桐野さんのあくなき女性賛歌への心根は今でも小説の隅々から伝わってくる、その一方でジェンダー問題がこの四半世紀でようやく日本においても世間に浸透しはじめたため、桐野ワールドが相対的価値を減じてきているのも事実であり、73歳の桐野さん自身の達成感すら近作では感じ取れるくらい円熟した結果、いわゆる角が取れたマイルドな格調に転じてきたせいなのか、と思っている。
本作でもだらしない男たちと、個性豊かな女たちが両コーナーに分かれて立ち向かう構図は相変わらず変わっていない。
《女コーナー》
●主人公:派遣社員、ぎりぎりの実生活に見切りをつけて、お金のために代理出産を引き受ける。
●主人公の友人:主人公と一緒に卵子提供を決意する。
●代理出産を依頼した女(妻):優柔不断または臨機応変で常に主人公に味方する。
●春画家:RGBTQのQ、性に無関心、友人の上記妻に批判的。
●代理出産を依頼した男の母:バレリーナ、同じバレリーナの息子を溺愛し代理出産のスポンサーとなる。
●代理出産エージェント:ビジネス以上人助け傾向が強い。
《男コーナー》
〇代理出産を依頼した男(夫):自身のバレリーナDNAを残したい思いが強い。
〇主人公の元カレ:家庭人のくせに女好き。
〇主人公の現カレ:ホスト崩れの売春男。

この陣構えでは、いつもの様に男たちに勝ち目はないのだが、代理出産を依頼する男(夫)が味のある変節を繰り返すのが愉快だ。金で子宮を買うくらいの勢いだったのが、紆余曲折の末に出産の神秘に触れて改心していく、まるでスクルージのように。

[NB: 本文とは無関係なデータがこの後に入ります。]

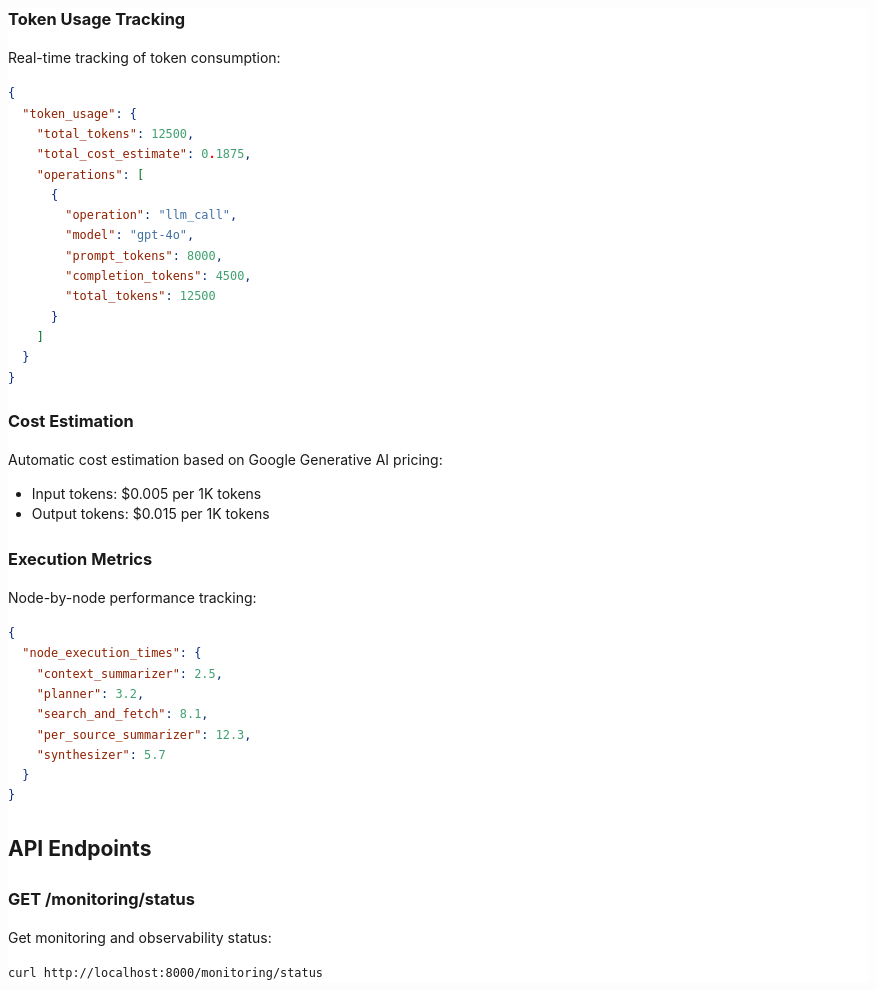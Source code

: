 ### Token Usage Tracking

Real-time tracking of token consumption:

```json
{
  "token_usage": {
    "total_tokens": 12500,
    "total_cost_estimate": 0.1875,
    "operations": [
      {
        "operation": "llm_call",
        "model": "gpt-4o",
        "prompt_tokens": 8000,
        "completion_tokens": 4500,
        "total_tokens": 12500
      }
    ]
  }
}
```

### Cost Estimation

Automatic cost estimation based on Google Generative AI pricing:

- Input tokens: $0.005 per 1K tokens
- Output tokens: $0.015 per 1K tokens

### Execution Metrics

Node-by-node performance tracking:

```json
{
  "node_execution_times": {
    "context_summarizer": 2.5,
    "planner": 3.2,
    "search_and_fetch": 8.1,
    "per_source_summarizer": 12.3,
    "synthesizer": 5.7
  }
}
```

## API Endpoints

### GET /monitoring/status

Get monitoring and observability status:

```bash
curl http://localhost:8000/monitoring/status
```
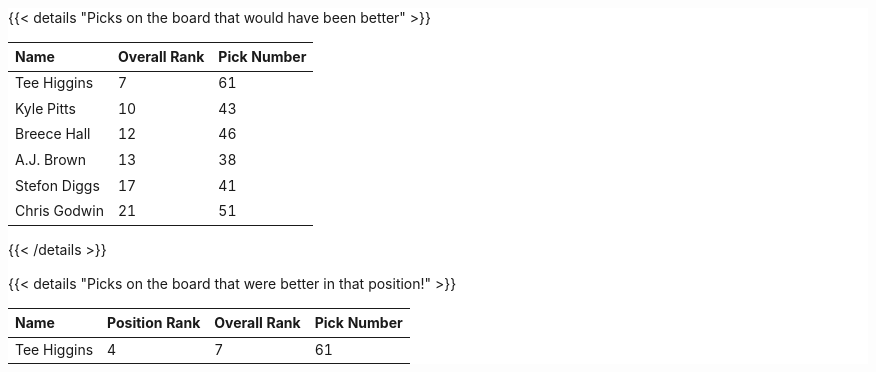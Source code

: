   </tbody>
</table>

{{< details "Picks on the board that would have been better" >}}

<table  class="dataframe">
  <thead>
    <tr style="text-align: left;">
      <th>Name</th>
      <th>Overall Rank</th>
      <th>Pick Number</th>
    </tr>
  </thead>
  <tbody>
    <tr>
      <td>Tee Higgins</td>
      <td>7</td>
      <td>61</td>
    </tr>
    <tr>
      <td>Kyle Pitts</td>
      <td>10</td>
      <td>43</td>
    </tr>
    <tr>
      <td>Breece Hall</td>
      <td>12</td>
      <td>46</td>
    </tr>
    <tr>
      <td>A.J. Brown</td>
      <td>13</td>
      <td>38</td>
    </tr>
    <tr>
      <td>Stefon Diggs</td>
      <td>17</td>
      <td>41</td>
    </tr>
    <tr>
      <td>Chris Godwin</td>
      <td>21</td>
      <td>51</td>
    </tr>
  </tbody>
</table>

{{< /details >}}

{{< details "Picks on the board that were better in that position!" >}}

<table  class="dataframe">
  <thead>
    <tr style="text-align: left;">
      <th>Name</th>
      <th>Position Rank</th>
      <th>Overall Rank</th>
      <th>Pick Number</th>
    </tr>
  </thead>
  <tbody>
    <tr>
      <td>Tee Higgins</td>
      <td>4</td>
      <td>7</td>
      <td>61</td>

物語の詳細はミステリーの掟として申し上げるわけにはいかないが、先の「OUT」に比べると穏やかな展開で、最後にみんなが良い人間になってしまうクリスマスキャロルか・・・とすら心配した。
「ノンストップ・ディストピア小説」という宣伝文句の意地だけのようなエンディングもさほどインパクトはなく、受け取り方によっては大岡越前守の人情裁定のようなハッピーエンディングと誤解されてもおかしくない。
桐野さん円熟し過ぎて本気でキレることができなくなったのかな。